They like zucchini...



One of the berried cherries:



That's it for now. Hopefully everything goes well and the colony grows...


----------



## crazy72 (Apr 22, 2010)

Quick update. The tank has now been up for 3 months, and everything is going well. Still only cherries / fire reds. I started with about 30 and I figure there must be about 100 now, including shrimplets. I could count about 60 when I last fed them. And I know there are always many more in the plants and rocks that I can't see.

I used to find a dead one every week or so for the first month or 2, but I haven't found any in about a month now. Either things have become more stable, or the plants have grown enough that I don't see the dead shrimp anymore!

The Java moss has grown a lot, to the point where I'll soon need to trim it because it'll hide half of the tank.

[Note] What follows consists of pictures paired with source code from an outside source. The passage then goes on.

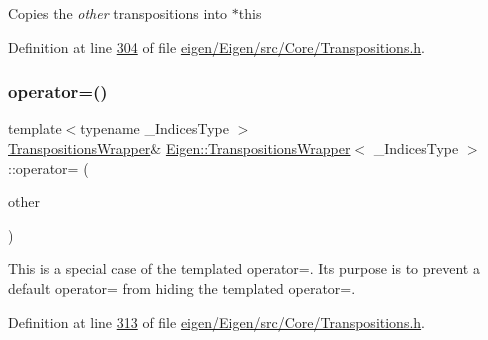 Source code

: Copies the {\itshape other} transpositions into {\ttfamily $\ast$this} 

Definition at line \hyperlink{eigen_2_eigen_2src_2_core_2_transpositions_8h_source_l00304}{304} of file \hyperlink{eigen_2_eigen_2src_2_core_2_transpositions_8h_source}{eigen/\+Eigen/src/\+Core/\+Transpositions.\+h}.

\mbox{\label{class_eigen_1_1_transpositions_wrapper_acb74132efbe10876525cdc3d35c2d382}} 
\subsubsection{\texorpdfstring{operator=()}{operator=()}\hspace{0.1cm}{\footnotesize\ttfamily [3/4]}}
{\footnotesize\ttfamily template$<$typename \+\_\+\+Indices\+Type $>$ \\
\hyperlink{class_eigen_1_1_transpositions_wrapper}{Transpositions\+Wrapper}\& \hyperlink{class_eigen_1_1_transpositions_wrapper}{Eigen\+::\+Transpositions\+Wrapper}$<$ \+\_\+\+Indices\+Type $>$\+::operator= (\begin{DoxyParamCaption}\item[{const \hyperlink{class_eigen_1_1_transpositions_wrapper}{Transpositions\+Wrapper}$<$ \+\_\+\+Indices\+Type $>$ \&}]{other }\end{DoxyParamCaption})\hspace{0.3cm}{\ttfamily [inline]}}

This is a special case of the templated operator=. Its purpose is to prevent a default operator= from hiding the templated operator=. 

Definition at line \hyperlink{eigen_2_eigen_2src_2_core_2_transpositions_8h_source_l00313}{313} of file \hyperlink{eigen_2_eigen_2src_2_core_2_transpositions_8h_source}{eigen/\+Eigen/src/\+Core/\+Transpositions.\+h}.

\mbox{\label{class_eigen_1_1_transpositions_wrapper_acb74132efbe10876525cdc3d35c2d382}}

One of the adults. I seem to have about 4 pregnant females at any point in time.


----------



## tony1928 (Apr 22, 2010)

Time for a full tank shot of that fancy Fluval setup Franck!


----------



## 2wheelsx2 (Apr 21, 2010)

Can't believe I missed this thread originally. Great looking tank Franck. My guess is that the population is large enough and the plants dense enough that they are cannibalizing the dead faster than you can find them. I only ever find dead shrimp in bare bottom tanks.

Oh, and by the way, if you want a baby King Tiger to spice up that tank Franck, let me know. Same deal as the shrimp.


----------



## crazy72 (Apr 22, 2010)

tony1928 said:


> Time for a full tank shot of that fancy Fluval setup Franck!


Hey Tony. Ask and you shall receive. Check out my (other) thank journal. Link in my signature.



2wheelsx2 said:


> Can't believe I missed this thread originally. Great looking tank Franck. My guess is that the population is large enough and the plants dense enough that they are cannibalizing the dead faster than you can find them. I only ever find dead shrimp in bare bottom tanks.
> 
> Oh, and by the way, if you want a baby King Tiger to spice up that tank Franck, let me know. Same deal as the shrimp.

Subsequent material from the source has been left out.